** Opening Recorded information block **

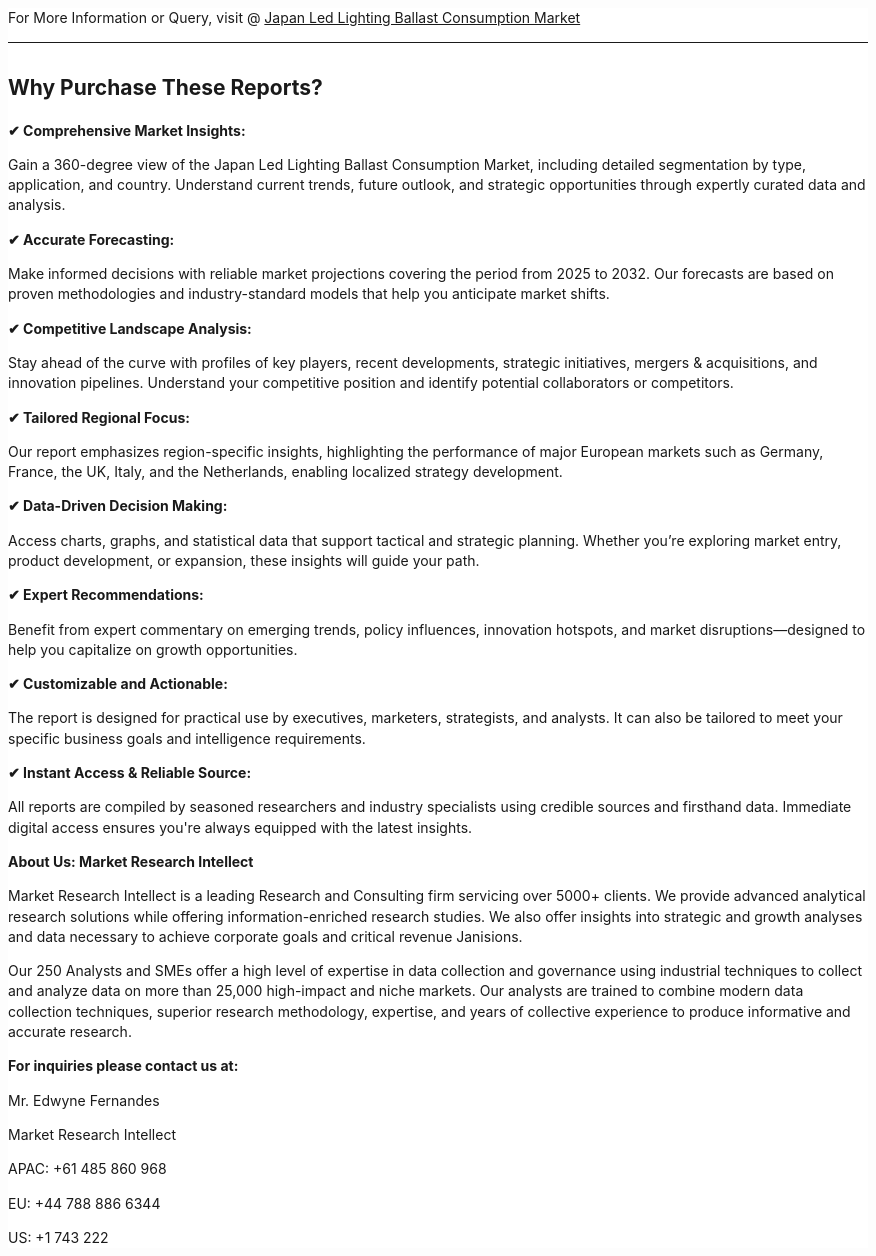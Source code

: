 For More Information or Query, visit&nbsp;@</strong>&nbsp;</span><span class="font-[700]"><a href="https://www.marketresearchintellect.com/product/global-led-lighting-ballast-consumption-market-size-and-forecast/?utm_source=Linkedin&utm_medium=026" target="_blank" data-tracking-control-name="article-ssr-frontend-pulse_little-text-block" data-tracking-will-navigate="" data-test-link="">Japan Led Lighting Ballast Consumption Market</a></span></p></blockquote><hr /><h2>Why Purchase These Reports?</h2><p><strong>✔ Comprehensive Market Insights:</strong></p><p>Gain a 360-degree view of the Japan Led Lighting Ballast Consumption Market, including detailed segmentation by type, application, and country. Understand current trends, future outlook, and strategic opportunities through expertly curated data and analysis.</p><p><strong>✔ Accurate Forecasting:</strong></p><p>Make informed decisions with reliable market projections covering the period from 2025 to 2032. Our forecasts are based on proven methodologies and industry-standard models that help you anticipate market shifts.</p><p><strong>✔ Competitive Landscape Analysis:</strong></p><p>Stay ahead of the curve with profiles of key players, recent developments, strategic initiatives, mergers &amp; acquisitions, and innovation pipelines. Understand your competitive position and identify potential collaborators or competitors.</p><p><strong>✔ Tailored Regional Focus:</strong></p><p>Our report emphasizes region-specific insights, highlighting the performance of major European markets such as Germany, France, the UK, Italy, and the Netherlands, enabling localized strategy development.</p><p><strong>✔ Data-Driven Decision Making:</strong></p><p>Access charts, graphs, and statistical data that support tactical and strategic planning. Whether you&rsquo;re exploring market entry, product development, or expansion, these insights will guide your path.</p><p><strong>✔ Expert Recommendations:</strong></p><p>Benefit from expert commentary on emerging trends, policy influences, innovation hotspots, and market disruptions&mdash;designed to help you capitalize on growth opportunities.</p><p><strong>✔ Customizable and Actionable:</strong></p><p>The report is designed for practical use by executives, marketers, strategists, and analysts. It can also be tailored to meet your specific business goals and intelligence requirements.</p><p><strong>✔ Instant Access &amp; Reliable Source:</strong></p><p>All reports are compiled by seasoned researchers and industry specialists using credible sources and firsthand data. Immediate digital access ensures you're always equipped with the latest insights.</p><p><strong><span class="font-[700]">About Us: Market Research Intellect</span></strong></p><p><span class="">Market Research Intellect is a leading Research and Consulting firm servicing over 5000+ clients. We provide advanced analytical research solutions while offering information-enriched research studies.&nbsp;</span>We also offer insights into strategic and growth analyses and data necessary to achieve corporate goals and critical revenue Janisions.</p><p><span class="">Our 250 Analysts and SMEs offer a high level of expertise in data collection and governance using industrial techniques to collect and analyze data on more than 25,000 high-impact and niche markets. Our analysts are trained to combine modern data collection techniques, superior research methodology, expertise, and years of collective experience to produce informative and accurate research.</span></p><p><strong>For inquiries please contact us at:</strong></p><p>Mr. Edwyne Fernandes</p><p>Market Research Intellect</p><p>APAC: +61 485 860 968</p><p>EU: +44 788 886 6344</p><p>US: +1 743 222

** Closing Recorded information block **
** Opening Recorded information block **

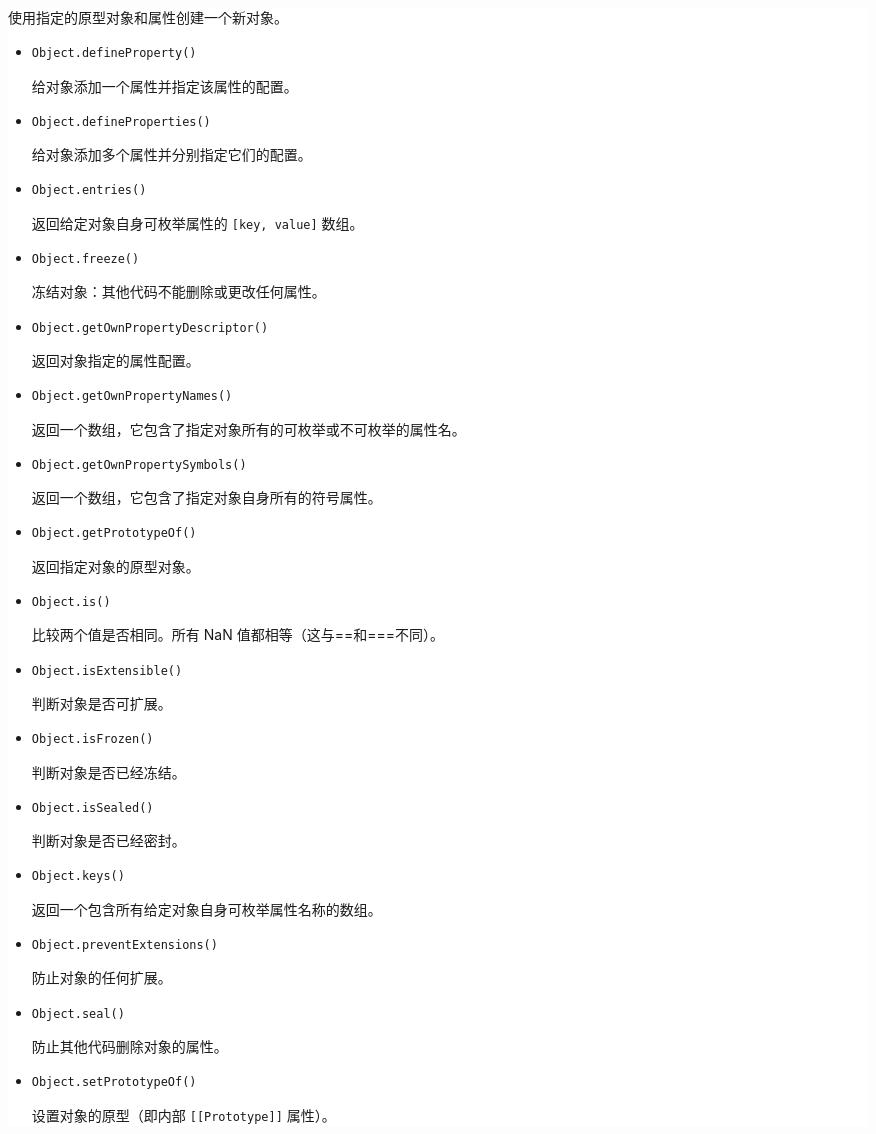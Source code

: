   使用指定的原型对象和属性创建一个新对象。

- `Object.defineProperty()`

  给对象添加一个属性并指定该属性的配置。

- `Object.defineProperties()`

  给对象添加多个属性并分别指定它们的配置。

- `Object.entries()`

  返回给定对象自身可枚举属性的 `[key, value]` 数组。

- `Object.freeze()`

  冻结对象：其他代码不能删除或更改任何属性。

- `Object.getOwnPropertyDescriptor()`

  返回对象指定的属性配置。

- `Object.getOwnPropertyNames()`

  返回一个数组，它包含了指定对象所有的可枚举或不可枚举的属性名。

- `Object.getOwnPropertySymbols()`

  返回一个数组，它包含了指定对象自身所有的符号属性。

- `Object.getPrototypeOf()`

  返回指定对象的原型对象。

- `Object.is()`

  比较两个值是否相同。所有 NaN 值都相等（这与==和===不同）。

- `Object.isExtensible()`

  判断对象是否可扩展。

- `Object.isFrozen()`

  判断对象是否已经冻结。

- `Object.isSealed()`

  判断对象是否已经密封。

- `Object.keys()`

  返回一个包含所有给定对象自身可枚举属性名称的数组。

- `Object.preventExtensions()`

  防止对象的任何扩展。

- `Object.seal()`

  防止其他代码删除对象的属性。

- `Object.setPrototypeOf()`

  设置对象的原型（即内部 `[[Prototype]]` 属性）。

** Closing Recorded information block **
** Opening Recorded information block **

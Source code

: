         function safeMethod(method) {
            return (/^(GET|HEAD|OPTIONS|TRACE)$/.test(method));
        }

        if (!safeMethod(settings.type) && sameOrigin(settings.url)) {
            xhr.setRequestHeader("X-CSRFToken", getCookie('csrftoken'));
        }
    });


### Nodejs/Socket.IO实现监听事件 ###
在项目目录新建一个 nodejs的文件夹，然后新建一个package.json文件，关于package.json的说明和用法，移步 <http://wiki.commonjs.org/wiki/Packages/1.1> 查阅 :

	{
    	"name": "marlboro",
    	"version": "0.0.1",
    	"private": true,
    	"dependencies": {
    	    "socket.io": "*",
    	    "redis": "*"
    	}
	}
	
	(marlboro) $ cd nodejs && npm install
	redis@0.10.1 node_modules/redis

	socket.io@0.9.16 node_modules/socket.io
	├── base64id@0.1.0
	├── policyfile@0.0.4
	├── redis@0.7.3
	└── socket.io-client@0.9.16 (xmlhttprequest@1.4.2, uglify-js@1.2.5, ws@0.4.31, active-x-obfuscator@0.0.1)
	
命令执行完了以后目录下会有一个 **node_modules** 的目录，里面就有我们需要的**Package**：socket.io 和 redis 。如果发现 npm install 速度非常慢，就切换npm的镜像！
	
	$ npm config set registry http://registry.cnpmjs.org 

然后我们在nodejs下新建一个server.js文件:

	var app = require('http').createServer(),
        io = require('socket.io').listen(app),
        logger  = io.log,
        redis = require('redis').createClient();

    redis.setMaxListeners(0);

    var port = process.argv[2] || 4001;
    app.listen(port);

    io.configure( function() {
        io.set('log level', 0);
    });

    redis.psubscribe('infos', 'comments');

** Closing Recorded information block **

| About this task |
Return all lines from the entries that contain the string "function".

| Written answer |
:         function safeMethod(method) {
    io.configure( function() {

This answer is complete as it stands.